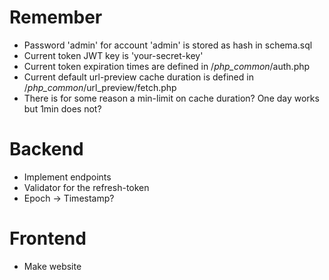 # Remember
- Password 'admin' for account 'admin' is stored as hash in schema.sql
- Current token JWT key is 'your-secret-key'
- Current token expiration times are defined in /_php_common_/auth.php
- Current default url-preview cache duration is defined in /_php_common_/url_preview/fetch.php
- There is for some reason a min-limit on cache duration? One day works but 1min does not?

# Backend
- Implement endpoints
- Validator for the refresh-token
- Epoch -> Timestamp?

# Frontend
- Make website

* * *

*Instructions for the task:*
Would you transcribe all of the data exactly, omitting any pictures?

*Answer box:*
 # Remember
- Password 'admin' for account 'admin' is stored as hash in schema.sql
- Current token JWT key is 'your-secret-key'
- Current token expiration times are defined in /_php_common_/auth.php
- Current default url-preview cache duration is defined in /_php_common_/url_preview/fetch.php
- There is for some reason a min-limit on cache duration? One day works but 1min does not?

# Backend
- Implement endpoints
- Validator for the refresh-token
- Epoch -> Timestamp?

# Frontend
- Make website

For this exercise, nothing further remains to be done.